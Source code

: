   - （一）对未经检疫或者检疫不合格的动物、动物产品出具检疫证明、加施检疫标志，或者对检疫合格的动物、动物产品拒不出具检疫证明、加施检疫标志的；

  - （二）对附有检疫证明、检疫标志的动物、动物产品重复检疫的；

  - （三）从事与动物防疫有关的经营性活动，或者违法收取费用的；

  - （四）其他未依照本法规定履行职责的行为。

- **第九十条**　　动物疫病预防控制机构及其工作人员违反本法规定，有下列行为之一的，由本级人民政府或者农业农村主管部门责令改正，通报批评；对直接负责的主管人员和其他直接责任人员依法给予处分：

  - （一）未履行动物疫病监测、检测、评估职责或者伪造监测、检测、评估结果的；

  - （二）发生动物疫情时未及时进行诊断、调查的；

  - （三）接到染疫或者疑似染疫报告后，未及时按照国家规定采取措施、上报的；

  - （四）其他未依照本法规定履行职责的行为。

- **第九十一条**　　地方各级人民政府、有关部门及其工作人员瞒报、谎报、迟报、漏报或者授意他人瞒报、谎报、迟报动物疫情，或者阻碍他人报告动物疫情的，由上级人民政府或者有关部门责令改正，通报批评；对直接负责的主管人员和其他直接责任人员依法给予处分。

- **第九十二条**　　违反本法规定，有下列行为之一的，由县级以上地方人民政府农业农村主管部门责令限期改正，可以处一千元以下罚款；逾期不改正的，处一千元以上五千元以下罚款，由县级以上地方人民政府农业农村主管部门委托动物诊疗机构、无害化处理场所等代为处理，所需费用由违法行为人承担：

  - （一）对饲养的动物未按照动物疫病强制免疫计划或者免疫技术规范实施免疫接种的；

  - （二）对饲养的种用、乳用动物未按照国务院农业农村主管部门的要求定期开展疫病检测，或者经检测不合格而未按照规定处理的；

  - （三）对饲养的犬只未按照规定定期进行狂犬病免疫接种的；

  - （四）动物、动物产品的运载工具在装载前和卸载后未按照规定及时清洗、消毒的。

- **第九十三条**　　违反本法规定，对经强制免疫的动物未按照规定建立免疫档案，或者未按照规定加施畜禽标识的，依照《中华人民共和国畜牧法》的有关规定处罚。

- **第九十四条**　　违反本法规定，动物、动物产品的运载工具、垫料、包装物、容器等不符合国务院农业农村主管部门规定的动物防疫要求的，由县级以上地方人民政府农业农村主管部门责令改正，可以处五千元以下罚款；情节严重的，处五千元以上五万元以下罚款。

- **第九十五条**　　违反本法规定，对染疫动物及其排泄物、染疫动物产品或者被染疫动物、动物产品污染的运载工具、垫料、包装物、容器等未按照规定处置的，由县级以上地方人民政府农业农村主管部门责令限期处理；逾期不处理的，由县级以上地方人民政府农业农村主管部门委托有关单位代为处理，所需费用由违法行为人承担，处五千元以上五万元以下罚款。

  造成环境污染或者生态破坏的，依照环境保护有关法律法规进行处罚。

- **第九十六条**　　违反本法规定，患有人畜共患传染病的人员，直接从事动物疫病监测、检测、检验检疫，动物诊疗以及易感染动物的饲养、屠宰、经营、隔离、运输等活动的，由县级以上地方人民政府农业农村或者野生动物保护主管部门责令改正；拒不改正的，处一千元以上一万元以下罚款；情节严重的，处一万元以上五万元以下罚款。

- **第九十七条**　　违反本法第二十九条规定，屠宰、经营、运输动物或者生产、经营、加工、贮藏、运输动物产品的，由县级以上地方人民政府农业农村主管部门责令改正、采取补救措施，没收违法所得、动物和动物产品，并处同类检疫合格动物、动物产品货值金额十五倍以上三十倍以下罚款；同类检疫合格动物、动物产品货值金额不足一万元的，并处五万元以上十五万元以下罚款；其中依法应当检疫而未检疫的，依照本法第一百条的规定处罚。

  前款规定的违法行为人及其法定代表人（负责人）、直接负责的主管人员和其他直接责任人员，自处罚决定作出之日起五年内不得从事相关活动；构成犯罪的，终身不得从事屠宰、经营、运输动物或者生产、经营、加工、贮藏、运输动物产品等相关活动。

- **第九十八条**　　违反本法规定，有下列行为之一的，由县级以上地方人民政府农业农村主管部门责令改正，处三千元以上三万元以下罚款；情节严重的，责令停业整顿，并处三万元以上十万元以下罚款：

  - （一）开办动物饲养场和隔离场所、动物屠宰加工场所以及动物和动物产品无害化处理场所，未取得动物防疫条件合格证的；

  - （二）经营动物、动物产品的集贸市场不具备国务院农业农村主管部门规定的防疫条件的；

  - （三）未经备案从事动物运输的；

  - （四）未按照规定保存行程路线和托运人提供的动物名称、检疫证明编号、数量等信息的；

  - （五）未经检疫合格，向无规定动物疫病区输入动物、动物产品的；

■ **Problem description**
Although the records may continue, retype only the lines from the first one through the one containing "- **第九十二条**　　违", exactly as they appear.

■ **Solution to this task**
Source code

:   - （一）对未经检疫或者检疫不合格的动物、动物产品出具检疫证明、加施检疫标志，或者对检疫合格的动物、动物产品拒不出具检疫证明、加施检疫标志的；

  - （二）对附有检疫证明、检疫标志的动物、动物产品重复检疫的；

  - （三）从事与动物防疫有关的经营性活动，或者违法收取费用的；

  - （四）其他未依照本法规定履行职责的行为。

- **第九十条**　　动物疫病预防控制机构及其工作人员违反本法规定，有下列行为之一的，由本级人民政府或者农业农村主管部门责令改正，通报批评；对直接负责的主管人员和其他直接责任人员依法给予处分：

  - （一）未履行动物疫病监测、检测、评估职责或者伪造监测、检测、评估结果的；

  - （二）发生动物疫情时未及时进行诊断、调查的；

  - （三）接到染疫或者疑似染疫报告后，未及时按照国家规定采取措施、上报的；

  - （四）其他未依照本法规定履行职责的行为。

- **第九十一条**　　地方各级人民政府、有关部门及其工作人员瞒报、谎报、迟报、漏报或者授意他人瞒报、谎报、迟报动物疫情，或者阻碍他人报告动物疫情的，由上级人民政府或者有关部门责令改正，通报批评；对直接负责的主管人员和其他直接责任人员依法给予处分。

- **第九十二条**　　违反本法规定，有下列行为之一的，由县级以上地方人民政府农业农村主管部门责令限期改正，可以处一千元以下罚款；逾期不改正的，处一千元以上五千元以下罚款，由县级以上地方人民政府农业农村主管部门委托动物诊疗机构、无害化处理场所等代为处理，所需费用由违法行为人承担：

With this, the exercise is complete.